Since only the written part is wanted, repeat the records exactly and omit the pictures.

:::

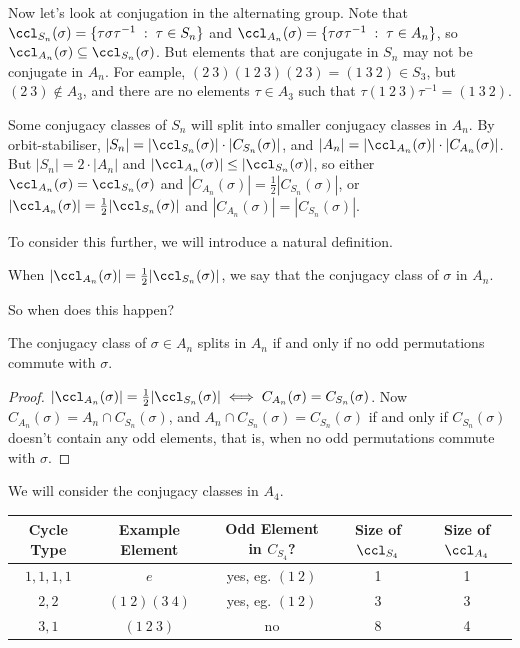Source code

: \documentclass[a4]{scrreprt}
\begin{document}
Now let's look at conjugation in the alternating group. Note that $\ccl_{S_n}(\sigma) = \{\tau \sigma \tau^{-1} \; : \; \tau \in S_n\}$ and $\ccl_{A_n}(\sigma) = \{\tau \sigma \tau^{-1} \; : \; \tau \in A_n\}$, so $\ccl_{A_n}(\sigma) \subseteq \ccl_{S_n}(\sigma)$. But elements that are conjugate in $S_n$ may not be conjugate in $A_n$. For eample, $(2\ 3)(1\ 2\ 3)(2\ 3) = (1\ 3\ 2) \in S_3$, but $(2\ 3) \not\in A_3$, and there are no elements $\tau \in A_3$ such that $\tau (1\ 2\ 3)\tau^{-1} = (1\ 3\ 2)$. 

Some conjugacy classes of $S_n$ will split into smaller conjugacy classes in $A_n$. By orbit-stabiliser, $|S_n| = |\ccl_{S_n}(\sigma)| \cdot |C_{S_n}(\sigma)|$, and $|A_n| = |\ccl_{A_n}(\sigma)| \cdot |C_{A_n}(\sigma)|$. But $|S_n| = 2 \cdot |A_n|$ and $|\ccl_{A_n}(\sigma)| \leq |\ccl_{S_n}(\sigma)|$, so either $\ccl_{A_n}(\sigma) = \ccl_{S_n}(\sigma)$ and $|C_{A_n}(\sigma)| = \frac{1}{2}|C_{S_n}(\sigma)|$, or $|\ccl_{A_n}(\sigma)| = \frac{1}{2}|\ccl_{S_n}(\sigma)|$ and $|C_{A_n}(\sigma)| = |C_{S_n}(\sigma)|$.

To consider this further, we will introduce a natural definition.

\begin{definition}
When $|\ccl_{A_n}(\sigma)| = \frac{1}{2}|\ccl_{S_n}(\sigma)|$, we say that the conjugacy class of $\sigma$  in $A_n$.
\end{definition}

So when does this happen?

\begin{proposition}
	The conjugacy class of $\sigma \in A_n$ splits in $A_n$ if and only if no odd permutations commute with $\sigma$.
\end{proposition}
\begin{proof}
	$|\ccl_{A_n}(\sigma)| = \frac{1}{2}|\ccl_{S_n}(\sigma)| \iff C_{A_n}(\sigma) = C_{S_n}(\sigma)$. Now $C_{A_n}(\sigma) = A_n \cap C_{S_n}(\sigma)$, and $A_n \cap C_{S_n}(\sigma) = C_{S_n}(\sigma)$ if and only if $C_{S_n}(\sigma)$ doesn't contain any odd elements, that is, when no odd permutations commute with $\sigma$.
\end{proof}

\begin{example}
	We will consider the conjugacy classes in $A_4$. 
	\begin{center}
		\begin{tabular}{@{}ccccc@{}}
		\toprule
		Cycle Type & Example Element &Odd Element in $C_{S_4}$? & Size of $\ccl_{S_4}$ & Size of $\ccl_{A_4}$ \\ \midrule
		$1, 1, 1, 1$ & $e$ & yes, eg. $(1\ 2)$ & 1 & 1 \\
		$2, 2$ & $(1\ 2)(3\ 4)$ & yes, eg. $(1\ 2)$ & 3 & 3\\
		$3, 1$ & $(1\ 2\ 3)$ & no & 8 & 4\\
		\bottomrule
		\end{tabular}
	\end{center}
\end{example}
\end{document}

:::

**ANSWER SPACE:**
Source code

: \documentclass[a4]{scrreprt}
\begin{document}
Now let's look at conjugation in the alternating group. Note that $\ccl_{S_n}(\sigma) = \{\tau \sigma \tau^{-1} \; : \; \tau \in S_n\}$ and $\ccl_{A_n}(\sigma) = \{\tau \sigma \tau^{-1} \; : \; \tau \in A_n\}$, so $\ccl_{A_n}(\sigma) \subseteq \ccl_{S_n}(\sigma)$. But elements that are conjugate in $S_n$ may not be conjugate in $A_n$. For eample, $(2\ 3)(1\ 2\ 3)(2\ 3) = (1\ 3\ 2) \in S_3$, but $(2\ 3) \not\in A_3$, and there are no elements $\tau \in A_3$ such that $\tau (1\ 2\ 3)\tau^{-1} = (1\ 3\ 2)$. 

Some conjugacy classes of $S_n$ will split into smaller conjugacy classes in $A_n$. By orbit-stabiliser, $|S_n| = |\ccl_{S_n}(\sigma)| \cdot |C_{S_n}(\sigma)|$, and $|A_n| = |\ccl_{A_n}(\sigma)| \cdot |C_{A_n}(\sigma)|$. But $|S_n| = 2 \cdot |A_n|$ and $|\ccl_{A_n}(\sigma)| \leq |\ccl_{S_n}(\sigma)|$, so either $\ccl_{A_n}(\sigma) = \ccl_{S_n}(\sigma)$ and $|C_{A_n}(\sigma)| = \frac{1}{2}|C_{S_n}(\sigma)|$, or $|\ccl_{A_n}(\sigma)| = \frac{1}{2}|\ccl_{S_n}(\sigma)|$ and $|C_{A_n}(\sigma)| = |C_{S_n}(\sigma)|$.

To consider this further, we will introduce a natural definition.

\begin{definition}
When $|\ccl_{A_n}(\sigma)| = \frac{1}{2}|\ccl_{S_n}(\sigma)|$, we say that the conjugacy class of $\sigma$  in $A_n$.
\end{definition}

So when does this happen?

\begin{proposition}
	The conjugacy class of $\sigma \in A_n$ splits in $A_n$ if and only if no odd permutations commute with $\sigma$.
\end{proposition}
\begin{proof}
	$|\ccl_{A_n}(\sigma)| = \frac{1}{2}|\ccl_{S_n}(\sigma)| \iff C_{A_n}(\sigma) = C_{S_n}(\sigma)$. Now $C_{A_n}(\sigma) = A_n \cap C_{S_n}(\sigma)$, and $A_n \cap C_{S_n}(\sigma) = C_{S_n}(\sigma)$ if and only if $C_{S_n}(\sigma)$ doesn't contain any odd elements, that is, when no odd permutations commute with $\sigma$.
\end{proof}

\begin{example}
	We will consider the conjugacy classes in $A_4$. 
	\begin{center}
		\begin{tabular}{@{}ccccc@{}}
		\toprule
		Cycle Type & Example Element &Odd Element in $C_{S_4}$? & Size of $\ccl_{S_4}$ & Size of $\ccl_{A_4}$ \\ \midrule
		$1, 1, 1, 1$ & $e$ & yes, eg. $(1\ 2)$ & 1 & 1 \\
		$2, 2$ & $(1\ 2)(3\ 4)$ & yes, eg. $(1\ 2)$ & 3 & 3\\
		$3, 1$ & $(1\ 2\ 3)$ & no & 8 & 4\\
		\bottomrule
		\end{tabular}
	\end{center}
\end{example}
\end{document}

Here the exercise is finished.